O estado tem forte presença de raças bovinas de origem europeia, adaptadas ao clima mais frio, à produção extensiva a pasto e referência em qualidade de carne. Agora a pesquisa e as raças estão aliadas para elevar essa produção a um novo patamar: mais voltada aos desafios do meio ambiente, combinando preservação com produção de alto rendimento.

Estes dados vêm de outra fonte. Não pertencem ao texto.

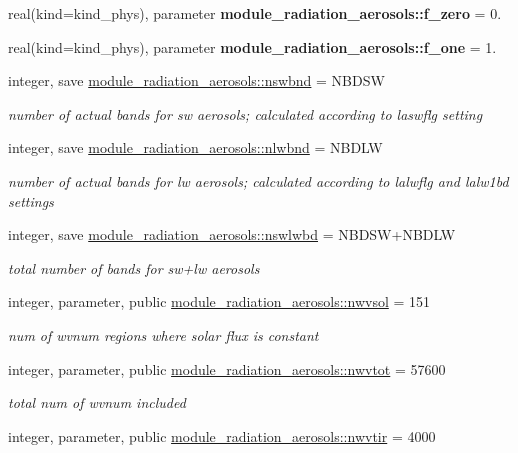 \begin{DoxyCompactItemize}
real(kind=kind\+\_\+phys), parameter {\bfseries module\+\_\+radiation\+\_\+aerosols\+::f\+\_\+zero} = 0.
\item 
real(kind=kind\+\_\+phys), parameter {\bfseries module\+\_\+radiation\+\_\+aerosols\+::f\+\_\+one} = 1.
\item 
integer, save \hyperlink{group__module__radiation__aerosols_ga1d6c41e3bb818aa8b6f8f10d1c3f38a7}{module\+\_\+radiation\+\_\+aerosols\+::nswbnd} = N\+B\+D\+SW
\begin{DoxyCompactList}\small\item\em number of actual bands for sw aerosols; calculated according to laswflg setting \end{DoxyCompactList}\item 
integer, save \hyperlink{group__module__radiation__aerosols_gab17b7f75d6d737fd2fc81eae44cba81d}{module\+\_\+radiation\+\_\+aerosols\+::nlwbnd} = N\+B\+D\+LW
\begin{DoxyCompactList}\small\item\em number of actual bands for lw aerosols; calculated according to lalwflg and lalw1bd settings \end{DoxyCompactList}\item 
integer, save \hyperlink{group__module__radiation__aerosols_gab77b3b4aa76361277d828c7ba5dc3eda}{module\+\_\+radiation\+\_\+aerosols\+::nswlwbd} = N\+B\+D\+SW+N\+B\+D\+LW
\begin{DoxyCompactList}\small\item\em total number of bands for sw+lw aerosols \end{DoxyCompactList}\item 
integer, parameter, public \hyperlink{group__module__radiation__aerosols_ga2e0dc6d161d1906050efd67c471673c9}{module\+\_\+radiation\+\_\+aerosols\+::nwvsol} = 151
\begin{DoxyCompactList}\small\item\em num of wvnum regions where solar flux is constant \end{DoxyCompactList}\item 
integer, parameter, public \hyperlink{group__module__radiation__aerosols_gae94df49c8ff8c0ec8e6b8adb891f3c6b}{module\+\_\+radiation\+\_\+aerosols\+::nwvtot} = 57600
\begin{DoxyCompactList}\small\item\em total num of wvnum included \end{DoxyCompactList}\item 
integer, parameter, public \hyperlink{group__module__radiation__aerosols_ga45b2c26ccba5d4fd2dfccf31bcc02824}{module\+\_\+radiation\+\_\+aerosols\+::nwvtir} = 4000

\end{DoxyCompactItemize}
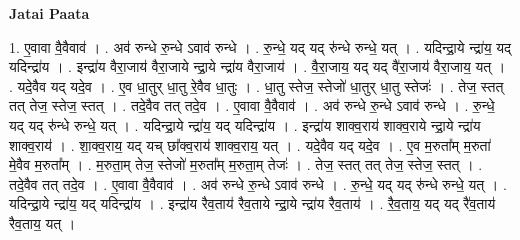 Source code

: \documentclass[17pt]{extarticle}
\begin{document}
\textbf{Jatai Paata} \newline

1. ए॒वावा वै॒वैवाव॑ । . अव॑ रुन्धे रु॒न्धे ऽवाव॑ रुन्धे । . रु॒न्धे॒ यद् यद् रु॑न्धे रुन्धे॒ यत् । . यदिन्द्रा॒ये न्द्रा॑य॒ यद् यदिन्द्रा॑य । . इन्द्रा॑य वैरा॒जाय॑ वैरा॒जाये न्द्रा॒ये न्द्रा॑य वैरा॒जाय॑ । . वै॒रा॒जाय॒ यद् यद् वै॑रा॒जाय॑ वैरा॒जाय॒ यत् । . यदे॒वैव यद् यदे॒व । . ए॒व धा॒तुर् धा॒तु रे॒वैव धा॒तुः । . धा॒तु स्तेज॒ स्तेजो॑ धा॒तुर् धा॒तु स्तेजः॑ । . तेज॒ स्तत् तत् तेज॒ स्तेज॒ स्तत् । . तदे॒वैव तत् तदे॒व । . ए॒वावा वै॒वैवाव॑ । . अव॑ रुन्धे रु॒न्धे ऽवाव॑ रुन्धे । . रु॒न्धे॒ यद् यद् रु॑न्धे रुन्धे॒ यत् । . यदिन्द्रा॒ये न्द्रा॑य॒ यद् यदिन्द्रा॑य । . इन्द्रा॑य शाक्व॒राय॑ शाक्व॒राये न्द्रा॒ये न्द्रा॑य शाक्व॒राय॑ । . शा॒क्व॒राय॒ यद् यच् छा᳚क्व॒राय॑ शाक्व॒राय॒ यत् । . यदे॒वैव यद् यदे॒व । . ए॒व म॒रुता᳚म् म॒रुता॑ मे॒वैव म॒रुता᳚म् । . म॒रुता॒म् तेज॒ स्तेजो॑ म॒रुता᳚म् म॒रुता॒म् तेजः॑ । . तेज॒ स्तत् तत् तेज॒ स्तेज॒ स्तत् । . तदे॒वैव तत् तदे॒व । . ए॒वावा वै॒वैवाव॑ । . अव॑ रुन्धे रु॒न्धे ऽवाव॑ रुन्धे । . रु॒न्धे॒ यद् यद् रु॑न्धे रुन्धे॒ यत् । . यदिन्द्रा॒ये न्द्रा॑य॒ यद् यदिन्द्रा॑य । . इन्द्रा॑य रैव॒ताय॑ रैव॒ताये न्द्रा॒ये न्द्रा॑य रैव॒ताय॑ । . रै॒व॒ताय॒ यद् यद् रै॑व॒ताय॑ रैव॒ताय॒ यत् । \newline
\end{document}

Um estudo desenvolvido pela Embrapa Pecuária Sul, com sede em Bagé (RS), culminou na Prova de Emissão de Gases (PEG). Ela consiste na coleta do metano emitido por jovens reprodutores e na medição desse gás no meio ambiente. O experimento já conta com a parceria das associações de criadores das raças Angus, Hereford, Braford e Charolês. “Já faz dez anos que trabalhamos nessa medição da emissão de gases, mas sempre com animais a campo. Hoje fazemos a metodologia em confinamento. Nós propusemos ao grupo que já trabalhava com provas de eficiência alimentar e avaliação a campo que também fizéssemos a mensuração dos gases para derrubar essa antítese de que a pecuária é a vilã do meio ambiente”, explica a pesquisadora especialista em Manejo de Pastagens e Ecologia de Pastejo da Embrapa Pecuária Sul, Cristina Genro.
Como é feita a medição
A PEG busca identificar animais que apresentem menor emissão de metano por quilo de alimento consumido e por quilo de peso vivo produzido. Para isso são avaliados 30 animais de cada raça por ano, totalizando 120 animais ano. Todos são machos reprodutores indicados pelas associações e que vem de toda região Sul. A técnica utilizada para a medição é a chamada gás traçador hexafluoreto de enxofre (SF6). Uma cápsula com a substância é administrada via oral ao reprodutor no início da prova. O SF6 liberado pela cápsula mistura-se aos gases da fermentação da ruminação, atuando como um traçador do gás metano produzido e arrotado pelo animal. O ar expirado pelo bovino é captado por um tubo capilar de aço inoxidável posicionado na região logo acima das narinas.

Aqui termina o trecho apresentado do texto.